__WHAT TO PRODUCE__
Scan the entries below and extract each line with the word "dilution" in it.

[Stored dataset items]
───
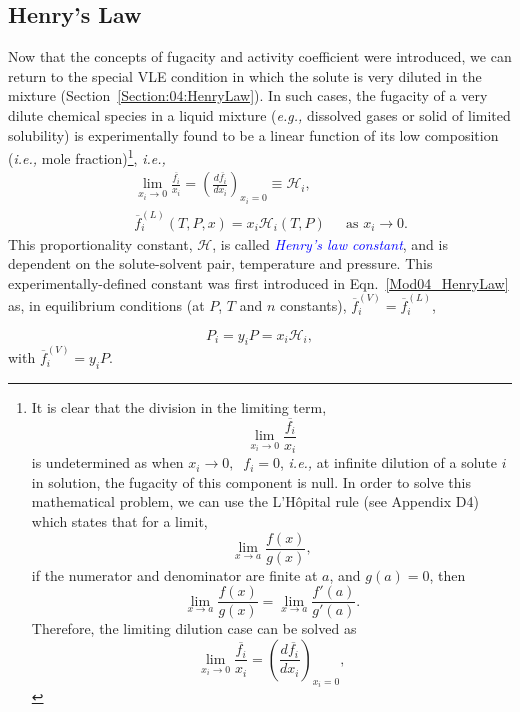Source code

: \documentclass[12pts,a4paper,amsmath,amssymb,floatfix]{article}%
\newcommand{\frc}{\displaystyle\frac}
\newcommand{\blue}{\textcolor{blue}}
\newcommand{\eg}{{\it e.g., }}
\newcommand{\ie}{{\it i.e., }}
\newcommand{\mfr}[3][error]{#1_{#2}^{\left(#3\right)}}
\begin{document}
\subsection{Henry's Law}\label{Section:05:HenryLaw}
Now that the concepts of fugacity and activity coefficient were introduced, we can return to the special VLE condition in which the solute is very diluted in the mixture (Section~\ref{Section:04:HenryLaw}). In such cases, the fugacity of a very dilute chemical species in a liquid mixture (\eg dissolved gases or solid of limited solubility) is experimentally found to be a linear function of its low composition (\ie mole fraction)\footnote{It is clear that the division in the limiting term,
  \begin{displaymath}
    \lim\limits_{x_{i}\rightarrow 0}\frc{\overline{f_{i}}}{x_{i}}
  \end{displaymath}
  is undetermined as when $x_{i}\rightarrow 0,\;\;f_{i}=0$, \ie at infinite dilution of a solute $i$ in solution, the fugacity of this component is null. In order to solve this mathematical problem, we can use the L'H\^opital rule (see Appendix D4) which states that for a limit,
         \begin{displaymath}
                 \lim\limits_{x\rightarrow a}\frc{f(x)}{g(x)},
         \end{displaymath}
         if the numerator and denominator are finite at $a$, and $g(a)=0$, then
         \begin{displaymath}
                 \lim\limits_{x\rightarrow a}\frc{f(x)}{g(x)} =  \lim\limits_{x\rightarrow a}\frc{f'(a)}{g'(a)}.
         \end{displaymath}
         Therefore, the limiting dilution case can be solved as
         \begin{displaymath}
                 \lim\limits_{x_{i}\rightarrow 0}\frc{\overline{f_{i}}}{x_{i}} = \left(\frc{d \overline{f_{i}}}{d x_{i}}\right)_{x_{i}=0},
         \end{displaymath}
}, \ie   
      \begin{eqnarray}
        && \lim\limits_{x_{i}\rightarrow 0}\frc{\overline{f_{i}}}{x_{i}} = \left(\frc{d \overline{f_{i}}}{d x_{i}}\right)_{x_{i}=0}  \equiv \mathcal{H}_{i}, \nonumber \\
        && \mfr[\overline{f}]{i}{L}(T,P,x) = x_{i}\mathcal{H}_{i}(T,P)\;\;\;\;\text{ as } x_{i}\rightarrow 0.
      \end{eqnarray}      
This proportionality constant, $\mathcal{H}$, is called \blue{\it Henry's law constant}, and is dependent on the solute-solvent pair, temperature and pressure. This experimentally-defined constant was first introduced in Eqn.~\ref{Mod04_HenryLaw} as, in equilibrium conditions (at $P$, $T$ and $n$ constants), $\mfr[\overline{f}]{i}{V}=\mfr[\overline{f}]{i}{L}$,
         \begin{shaded}
           \begin{displaymath}
             P_{i} = y_{i}P = x_{i}\mathcal{H}_{i},
           \end{displaymath}
           with $\mfr[\overline{f}]{i}{V}=y_{i}P$.
        \end{shaded}
%
\end{document}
───
__TASK SOLUTION__
  is undetermined as when $x_{i}\rightarrow 0,\;\;f_{i}=0$, \ie at infinite dilution of a solute $i$ in solution, the fugacity of this component is null. In order to solve this mathematical problem, we can use the L'H\^opital rule (see Appendix D4) which states that for a limit,
         Therefore, the limiting dilution case can be solved as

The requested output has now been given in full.